How to complete remove a whole line with multiline regular expressions?


I want to remove all lines that include a b in this multiline string:

aba\n
aaa\n
aba\n
aaa\n
aba[\n\n - optional]

Note the file is not necessarily terminated by a newline character, or may have extra line breaks at the end that I want to keep.

This is the expected output:

aaa\n
aaa[\n\n - as in the input file]

This is what I have tried:

import re
String = "aba\naaa\naba\naaa\naba"
print(String)
print(re.sub(".*b.*", "", String))  # this one leaves three empty lines
print(re.sub(".*b.*\n", "", String))  # this one misses the last line
print(re.sub("\n.*b.*", "", String))  # this one misses the first line
print(re.sub(".*b.*\n?", "", String))  # this one leaves an empty last line
print(re.sub("\n?.*b.*", "", String))  # this one leaves an empty first line
print(re.sub("\n?.*b.*\n?", "", String))  # this one joins the two remaining lines

I have also tried out flags=re.M and various look-aheads and -behinds, but the main question seems to be: how can I remove either the first or the last occurrence of \n in a matching string, depending on which on exists - but not both, if both do exist?


Solution

  • There are three cases to take into account in your re.sub() call to remove lines with a b in them:

    1. patterns followed by an end of line character (eol)
    2. the last line in the text (without a trailing eol)
    3. when there is only one line with no trailing eol

    In that second case, you want to remove the preceding eol character to avoid creating an empty line. The third case will produce an empty string if there is a "b".

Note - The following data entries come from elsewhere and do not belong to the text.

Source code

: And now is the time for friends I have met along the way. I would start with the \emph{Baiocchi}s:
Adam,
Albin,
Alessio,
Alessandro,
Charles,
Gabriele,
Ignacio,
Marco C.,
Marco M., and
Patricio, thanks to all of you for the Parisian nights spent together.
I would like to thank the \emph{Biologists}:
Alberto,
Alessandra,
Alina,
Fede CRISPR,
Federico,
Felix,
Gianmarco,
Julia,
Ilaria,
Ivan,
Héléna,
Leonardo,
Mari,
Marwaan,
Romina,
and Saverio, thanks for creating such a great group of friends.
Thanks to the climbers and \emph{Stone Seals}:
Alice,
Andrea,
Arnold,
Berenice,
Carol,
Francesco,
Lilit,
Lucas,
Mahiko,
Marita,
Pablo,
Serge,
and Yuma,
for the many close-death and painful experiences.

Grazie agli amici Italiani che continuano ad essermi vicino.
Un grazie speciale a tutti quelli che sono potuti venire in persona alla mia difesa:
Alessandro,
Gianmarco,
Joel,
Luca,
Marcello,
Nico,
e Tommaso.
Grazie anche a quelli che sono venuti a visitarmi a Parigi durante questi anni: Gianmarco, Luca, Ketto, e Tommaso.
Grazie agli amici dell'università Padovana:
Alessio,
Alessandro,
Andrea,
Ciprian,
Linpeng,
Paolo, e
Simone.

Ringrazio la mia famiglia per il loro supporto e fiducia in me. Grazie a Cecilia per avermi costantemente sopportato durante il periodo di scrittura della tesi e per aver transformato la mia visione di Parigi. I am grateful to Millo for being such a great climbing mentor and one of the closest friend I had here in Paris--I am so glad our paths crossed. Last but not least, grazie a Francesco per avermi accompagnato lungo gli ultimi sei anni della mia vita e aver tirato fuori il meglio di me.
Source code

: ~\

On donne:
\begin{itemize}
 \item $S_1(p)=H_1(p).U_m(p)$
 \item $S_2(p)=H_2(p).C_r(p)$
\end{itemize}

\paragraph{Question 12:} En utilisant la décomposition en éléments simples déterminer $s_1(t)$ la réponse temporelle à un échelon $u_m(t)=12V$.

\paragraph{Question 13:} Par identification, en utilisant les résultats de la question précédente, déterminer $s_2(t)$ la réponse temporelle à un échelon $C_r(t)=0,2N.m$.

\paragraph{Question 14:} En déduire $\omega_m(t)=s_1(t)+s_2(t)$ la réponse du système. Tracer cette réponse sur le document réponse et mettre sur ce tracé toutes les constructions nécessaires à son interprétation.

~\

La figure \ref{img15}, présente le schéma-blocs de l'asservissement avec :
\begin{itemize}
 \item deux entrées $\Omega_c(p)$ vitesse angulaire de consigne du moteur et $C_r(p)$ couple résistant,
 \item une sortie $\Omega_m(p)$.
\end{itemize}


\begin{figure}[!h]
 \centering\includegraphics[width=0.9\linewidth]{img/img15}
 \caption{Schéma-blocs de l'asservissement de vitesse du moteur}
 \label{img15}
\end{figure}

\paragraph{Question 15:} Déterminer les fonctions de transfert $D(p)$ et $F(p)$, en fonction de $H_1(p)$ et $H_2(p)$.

    Regular expressions' greed will introduce a fourth case because there can't be any pattern overlaps. If your last line contains a "b" and the line before that also contained a "b", case #1 will have consumed the eol character on the previous line so it won't be eligible to detect the pattern on the last line (i.e eol followed by the pattern at the end of text). This can be addressed by clearing (case#1) consecutive matching lines as a group and including the last line as an optional component of that group. Whatever this leaves out will be trailing lines (case#2) where you want to remove the preceding eol rather than the following one.

    In order to manage repetition of the line pattern .*b.* you will need to assemble your search pattern from two parts: The line pattern and the list pattern that uses it multiple times. Since we're already deep in regular expressions, why not use re.sub() to do that as well.

    import re
    
    LinePattern = "(.*b.*)"
    ListPattern = "(Line\n)+(Line$)?|(\nLine$)|(^Line$)" # Case1|Case2|Case3
    Pattern     = re.sub("Line",LinePattern,ListPattern)
    
    String  = "aba\naaa\naba\naaa\naba"
    cleaned = re.sub(Pattern,"",String)
    

    Note: This technique would also work with a different separation character (e.g. comma instead of eol) but the character needs to be excluded from the line pattern (e.g. ([^,]*b[^,]*) )